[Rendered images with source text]
######
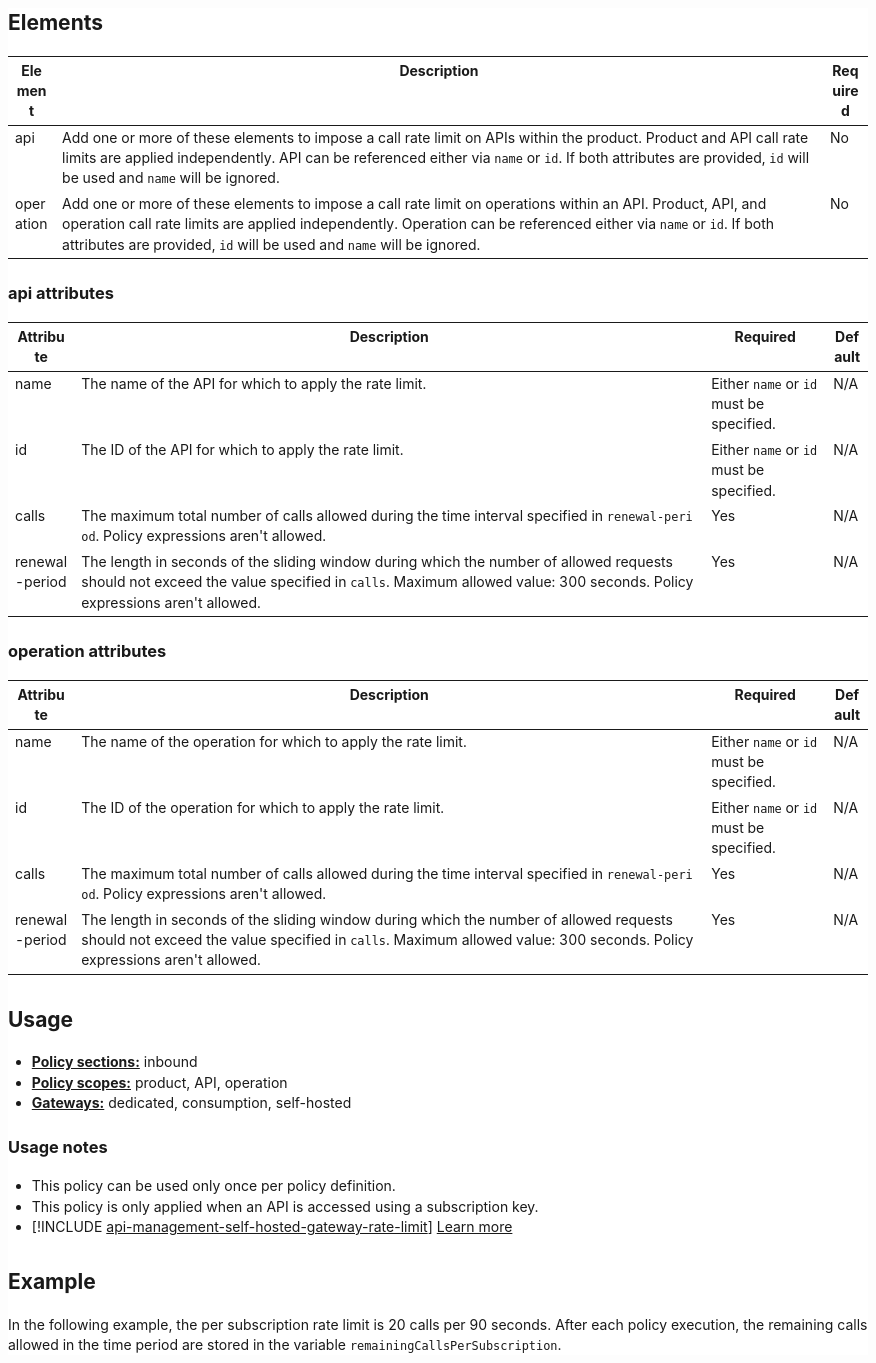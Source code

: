 
## Elements

| Element       | Description                                                                                                                                                                                                                                                                                              | Required |
| ---------- | -------------------------------------------------------------------------------------------------------------------------------------------------------------------------------------------------------------------------------------------------------------------------------------------------------- | -------- |
| api        | Add one or more of these elements to impose a call rate limit on APIs within the product. Product and API call rate limits are applied independently. API can be referenced either via `name` or `id`. If both attributes are provided, `id` will be used and `name` will be ignored.                    | No       |
| operation  | Add one or more of these elements to impose a call rate limit on operations within an API. Product, API, and operation call rate limits are applied independently. Operation can be referenced either via `name` or `id`. If both attributes are provided, `id` will be used and `name` will be ignored. | No       |


### api attributes

| Attribute           | Description                                                                                           | Required | Default |
| -------------- | ----------------------------------------------------------------------------------------------------- | -------- | ------- |
| name           | The name of the API for which to apply the rate limit.                                                | Either `name` or `id` must be specified.      | N/A     |
| id           | The ID of the API for which to apply the rate limit.                                                | Either `name` or `id` must be specified.      | N/A     |
| calls          | The maximum total number of calls allowed during the time interval specified in `renewal-period`. Policy expressions aren't allowed.| Yes      | N/A     |
| renewal-period | The length in seconds of the sliding window during which the number of allowed requests should not exceed the value specified in `calls`. Maximum allowed value: 300 seconds. Policy expressions aren't allowed.                                           | Yes      | N/A     |


### operation attributes

| Attribute           | Description                                                                                           | Required | Default |
| -------------- | ----------------------------------------------------------------------------------------------------- | -------- | ------- |
| name           | The name of the operation for which to apply the rate limit.                                                | Either `name` or `id` must be specified.      | N/A     |
| id           | The ID of the operation for which to apply the rate limit.                                                | Either `name` or `id` must be specified.      | N/A     | 
| calls          | The maximum total number of calls allowed during the time interval specified in `renewal-period`. Policy expressions aren't allowed.| Yes      | N/A     |
| renewal-period | The length in seconds of the sliding window during which the number of allowed requests should not exceed the value specified in `calls`. Maximum allowed value: 300 seconds. Policy expressions aren't allowed.                                           | Yes      | N/A     |

## Usage

- [**Policy sections:**](./api-management-howto-policies.md#sections) inbound
- [**Policy scopes:**](./api-management-howto-policies.md#scopes) product, API, operation
-  [**Gateways:**](api-management-gateways-overview.md) dedicated, consumption, self-hosted

### Usage notes

* This policy can be used only once per policy definition.
* This policy is only applied when an API is accessed using a subscription key.
* [!INCLUDE [api-management-self-hosted-gateway-rate-limit](../../includes/api-management-self-hosted-gateway-rate-limit.md)] [Learn more](how-to-self-hosted-gateway-on-kubernetes-in-production.md#request-throttling)


## Example

In the following example, the per subscription rate limit is 20 calls per 90 seconds. After each policy execution, the remaining calls allowed in the time period are stored in the variable `remainingCallsPerSubscription`.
######
Exercise prompt: Given the word "applied", show every line of the records that contains it.

Response below:
| api        | Add one or more of these elements to impose a call rate limit on APIs within the product. Product and API call rate limits are applied independently. API can be referenced either via `name` or `id`. If both attributes are provided, `id` will be used and `name` will be ignored.                    | No       |
| operation  | Add one or more of these elements to impose a call rate limit on operations within an API. Product, API, and operation call rate limits are applied independently. Operation can be referenced either via `name` or `id`. If both attributes are provided, `id` will be used and `name` will be ignored. | No       |
* This policy is only applied when an API is accessed using a subscription key.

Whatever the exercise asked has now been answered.